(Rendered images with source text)
Segment Open

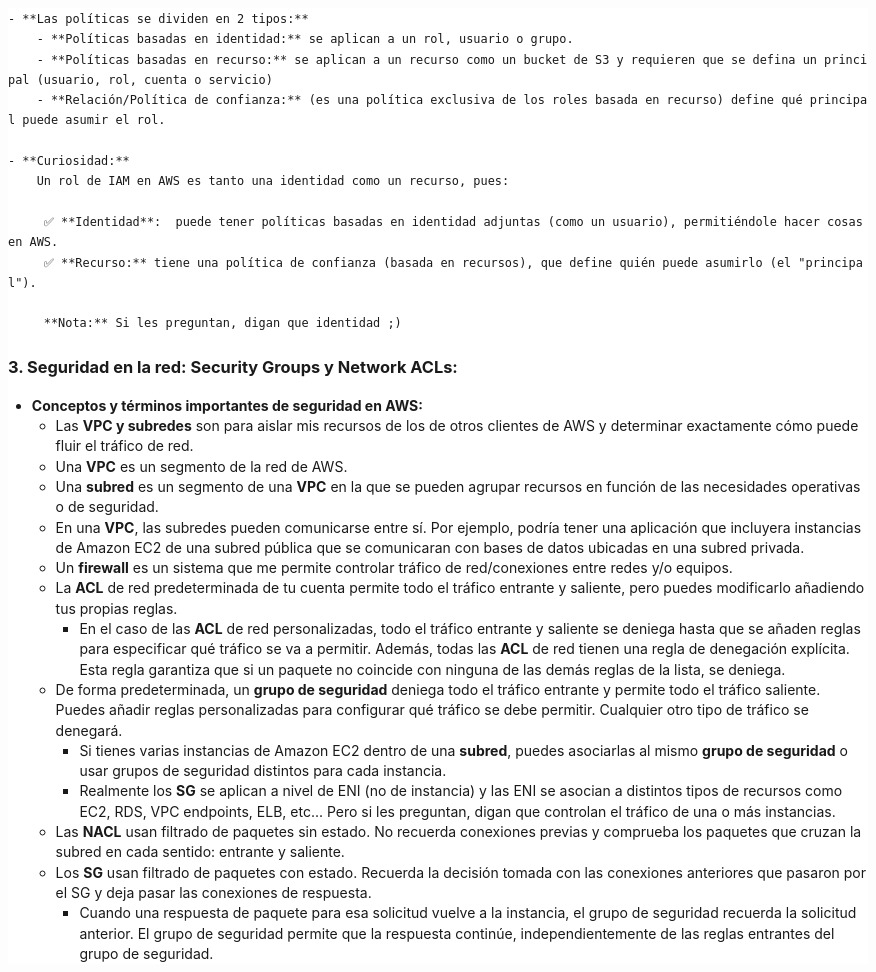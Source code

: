 	- **Las políticas se dividen en 2 tipos:**
		- **Políticas basadas en identidad:** se aplican a un rol, usuario o grupo.
		- **Políticas basadas en recurso:** se aplican a un recurso como un bucket de S3 y requieren que se defina un principal (usuario, rol, cuenta o servicio)
		- **Relación/Política de confianza:** (es una política exclusiva de los roles basada en recurso) define qué principal puede asumir el rol.

	- **Curiosidad:**
		Un rol de IAM en AWS es tanto una identidad como un recurso, pues:

		 ✅ **Identidad**:  puede tener políticas basadas en identidad adjuntas (como un usuario), permitiéndole hacer cosas en AWS.
		 ✅ **Recurso:** tiene una política de confianza (basada en recursos), que define quién puede asumirlo (el "principal").

		 **Nota:** Si les preguntan, digan que identidad ;)


### 3. Seguridad en la red: Security Groups y Network ACLs:

- **Conceptos y términos importantes de seguridad en AWS:**
	- Las **VPC y subredes** son para aislar mis recursos de los de otros clientes de AWS y determinar exactamente cómo puede fluir el tráfico de red.
	- Una **VPC** es un segmento de la red de AWS.
	- Una **subred** es un segmento de una **VPC** en la que se pueden agrupar recursos en función de las necesidades operativas o de seguridad.
	- En una **VPC**, las subredes pueden comunicarse entre sí. Por ejemplo, podría tener una aplicación que incluyera instancias de Amazon EC2 de una subred pública que se comunicaran con bases de datos ubicadas en una subred privada.
	- Un **firewall** es un sistema que me permite controlar tráfico de red/conexiones entre redes y/o equipos.
	- La **ACL** de red predeterminada de tu cuenta permite todo el tráfico entrante y saliente, pero puedes modificarlo añadiendo tus propias reglas.
		- En el caso de las **ACL** de red personalizadas, todo el tráfico entrante y saliente se deniega hasta que se añaden reglas para especificar qué tráfico se va a permitir. Además, todas las **ACL** de red tienen una regla de denegación explícita. Esta regla garantiza que si un paquete no coincide con ninguna de las demás reglas de la lista, se deniega.
	- De forma predeterminada, un **grupo de seguridad** deniega todo el tráfico entrante y permite todo el tráfico saliente. Puedes añadir reglas personalizadas para configurar qué tráfico se debe permitir. Cualquier otro tipo de tráfico se denegará.
		- Si tienes varias instancias de Amazon EC2 dentro de una **subred**, puedes asociarlas al mismo **grupo de seguridad** o usar grupos de seguridad distintos para cada instancia.
		- Realmente los **SG** se aplican a nivel de ENI (no de instancia) y las ENI se asocian a distintos tipos de recursos como EC2, RDS, VPC endpoints, ELB, etc... Pero si les preguntan, digan que controlan el tráfico de una o más instancias.
	- Las **NACL** usan filtrado de paquetes sin estado. No recuerda conexiones previas y comprueba los paquetes que cruzan la subred en cada sentido: entrante y saliente.
	- Los **SG** usan filtrado de paquetes con estado. Recuerda la decisión tomada con las conexiones anteriores que pasaron por el SG y deja pasar las conexiones de respuesta.
		- Cuando una respuesta de paquete para esa solicitud vuelve a la instancia, el grupo de seguridad recuerda la solicitud anterior. El grupo de seguridad permite que la respuesta continúe, independientemente de las reglas entrantes del grupo de seguridad.
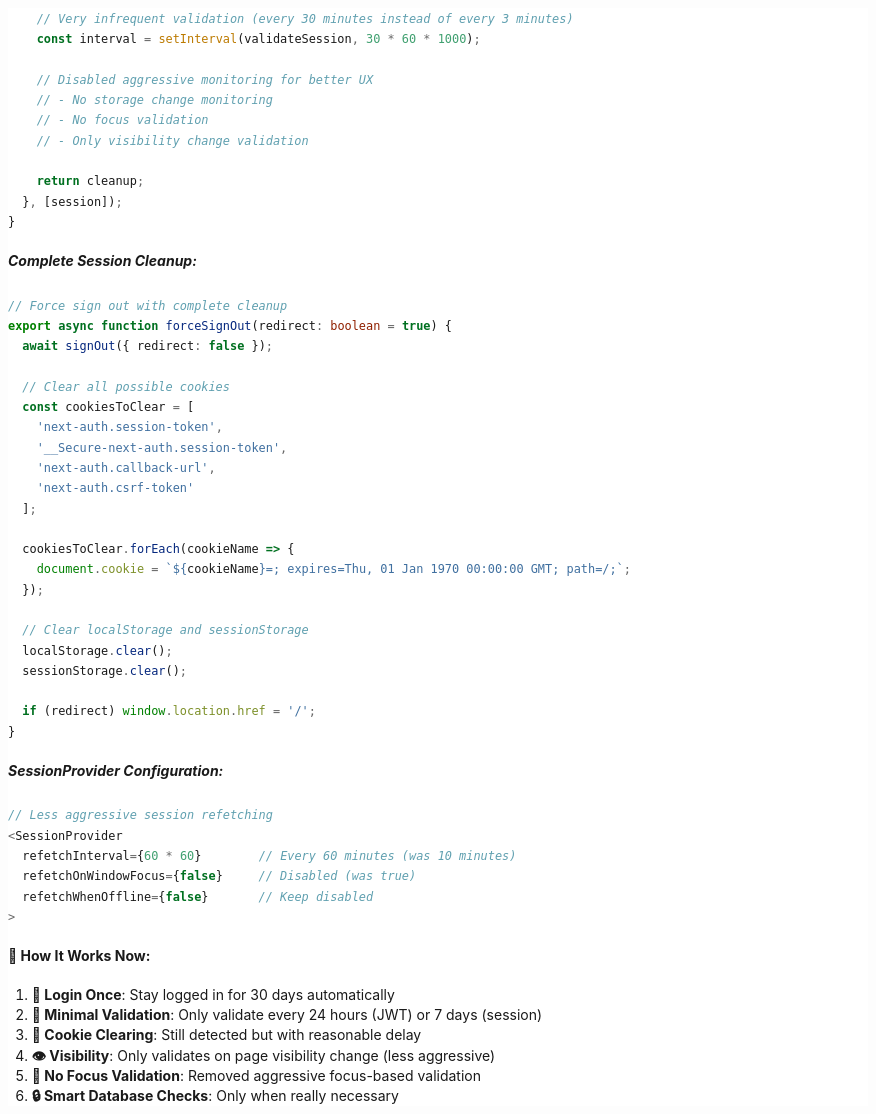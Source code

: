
 ```typescript
    // Very infrequent validation (every 30 minutes instead of every 3 minutes)
    const interval = setInterval(validateSession, 30 * 60 * 1000);

    // Disabled aggressive monitoring for better UX
    // - No storage change monitoring
    // - No focus validation
    // - Only visibility change validation

    return cleanup;
  }, [session]);
}
```

##### **Complete Session Cleanup:**
```typescript
// Force sign out with complete cleanup
export async function forceSignOut(redirect: boolean = true) {
  await signOut({ redirect: false });
  
  // Clear all possible cookies
  const cookiesToClear = [
    'next-auth.session-token',
    '__Secure-next-auth.session-token',
    'next-auth.callback-url',
    'next-auth.csrf-token'
  ];
  
  cookiesToClear.forEach(cookieName => {
    document.cookie = `${cookieName}=; expires=Thu, 01 Jan 1970 00:00:00 GMT; path=/;`;
  });
  
  // Clear localStorage and sessionStorage
  localStorage.clear();
  sessionStorage.clear();
  
  if (redirect) window.location.href = '/';
}
```

##### **SessionProvider Configuration:**
```typescript
// Less aggressive session refetching
<SessionProvider
  refetchInterval={60 * 60}        // Every 60 minutes (was 10 minutes)
  refetchOnWindowFocus={false}     // Disabled (was true)
  refetchWhenOffline={false}       // Keep disabled
>
```

#### **🎉 How It Works Now:**
1. **📅 Login Once**: Stay logged in for 30 days automatically
2. **🔄 Minimal Validation**: Only validate every 24 hours (JWT) or 7 days (session)
3. **🍪 Cookie Clearing**: Still detected but with reasonable delay
4. **👁️ Visibility**: Only validates on page visibility change (less aggressive)
5. **🚫 No Focus Validation**: Removed aggressive focus-based validation
6. **🔒 Smart Database Checks**: Only when really necessary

Segment Closed

**BRIEF**
Restate the entries above word for word, keeping pictures out of the copy.

**TASK RESULT**
Source code

: 	- **Las políticas se dividen en 2 tipos:**
		- **Políticas basadas en identidad:** se aplican a un rol, usuario o grupo.
		- **Políticas basadas en recurso:** se aplican a un recurso como un bucket de S3 y requieren que se defina un principal (usuario, rol, cuenta o servicio)
		- **Relación/Política de confianza:** (es una política exclusiva de los roles basada en recurso) define qué principal puede asumir el rol.

	- **Curiosidad:**
		Un rol de IAM en AWS es tanto una identidad como un recurso, pues:

		 ✅ **Identidad**:  puede tener políticas basadas en identidad adjuntas (como un usuario), permitiéndole hacer cosas en AWS.
		 ✅ **Recurso:** tiene una política de confianza (basada en recursos), que define quién puede asumirlo (el "principal").

		 **Nota:** Si les preguntan, digan que identidad ;)


### 3. Seguridad en la red: Security Groups y Network ACLs:

- **Conceptos y términos importantes de seguridad en AWS:**
	- Las **VPC y subredes** son para aislar mis recursos de los de otros clientes de AWS y determinar exactamente cómo puede fluir el tráfico de red.
	- Una **VPC** es un segmento de la red de AWS.
	- Una **subred** es un segmento de una **VPC** en la que se pueden agrupar recursos en función de las necesidades operativas o de seguridad.
	- En una **VPC**, las subredes pueden comunicarse entre sí. Por ejemplo, podría tener una aplicación que incluyera instancias de Amazon EC2 de una subred pública que se comunicaran con bases de datos ubicadas en una subred privada.
	- Un **firewall** es un sistema que me permite controlar tráfico de red/conexiones entre redes y/o equipos.
	- La **ACL** de red predeterminada de tu cuenta permite todo el tráfico entrante y saliente, pero puedes modificarlo añadiendo tus propias reglas.
		- En el caso de las **ACL** de red personalizadas, todo el tráfico entrante y saliente se deniega hasta que se añaden reglas para especificar qué tráfico se va a permitir. Además, todas las **ACL** de red tienen una regla de denegación explícita. Esta regla garantiza que si un paquete no coincide con ninguna de las demás reglas de la lista, se deniega.
	- De forma predeterminada, un **grupo de seguridad** deniega todo el tráfico entrante y permite todo el tráfico saliente. Puedes añadir reglas personalizadas para configurar qué tráfico se debe permitir. Cualquier otro tipo de tráfico se denegará.
		- Si tienes varias instancias de Amazon EC2 dentro de una **subred**, puedes asociarlas al mismo **grupo de seguridad** o usar grupos de seguridad distintos para cada instancia.
		- Realmente los **SG** se aplican a nivel de ENI (no de instancia) y las ENI se asocian a distintos tipos de recursos como EC2, RDS, VPC endpoints, ELB, etc... Pero si les preguntan, digan que controlan el tráfico de una o más instancias.
	- Las **NACL** usan filtrado de paquetes sin estado. No recuerda conexiones previas y comprueba los paquetes que cruzan la subred en cada sentido: entrante y saliente.
	- Los **SG** usan filtrado de paquetes con estado. Recuerda la decisión tomada con las conexiones anteriores que pasaron por el SG y deja pasar las conexiones de respuesta.
		- Cuando una respuesta de paquete para esa solicitud vuelve a la instancia, el grupo de seguridad recuerda la solicitud anterior. El grupo de seguridad permite que la respuesta continúe, independientemente de las reglas entrantes del grupo de seguridad.
Source code

:
 ```typescript
    // Very infrequent validation (every 30 minutes instead of every 3 minutes)
    const interval = setInterval(validateSession, 30 * 60 * 1000);

    // Disabled aggressive monitoring for better UX
    // - No storage change monitoring
    // - No focus validation
    // - Only visibility change validation

    return cleanup;
  }, [session]);
}
```

##### **Complete Session Cleanup:**
```typescript
// Force sign out with complete cleanup
export async function forceSignOut(redirect: boolean = true) {
  await signOut({ redirect: false });
  
  // Clear all possible cookies
  const cookiesToClear = [
    'next-auth.session-token',
    '__Secure-next-auth.session-token',
    'next-auth.callback-url',
    'next-auth.csrf-token'
  ];
  
  cookiesToClear.forEach(cookieName => {
    document.cookie = `${cookieName}=; expires=Thu, 01 Jan 1970 00:00:00 GMT; path=/;`;
  });
  
  // Clear localStorage and sessionStorage
  localStorage.clear();
  sessionStorage.clear();
  
  if (redirect) window.location.href = '/';
}
```

##### **SessionProvider Configuration:**
```typescript
// Less aggressive session refetching
<SessionProvider
  refetchInterval={60 * 60}        // Every 60 minutes (was 10 minutes)
  refetchOnWindowFocus={false}     // Disabled (was true)
  refetchWhenOffline={false}       // Keep disabled
>
```

#### **🎉 How It Works Now:**
1. **📅 Login Once**: Stay logged in for 30 days automatically
2. **🔄 Minimal Validation**: Only validate every 24 hours (JWT) or 7 days (session)
3. **🍪 Cookie Clearing**: Still detected but with reasonable delay
4. **👁️ Visibility**: Only validates on page visibility change (less aggressive)
5. **🚫 No Focus Validation**: Removed aggressive focus-based validation
6. **🔒 Smart Database Checks**: Only when really necessary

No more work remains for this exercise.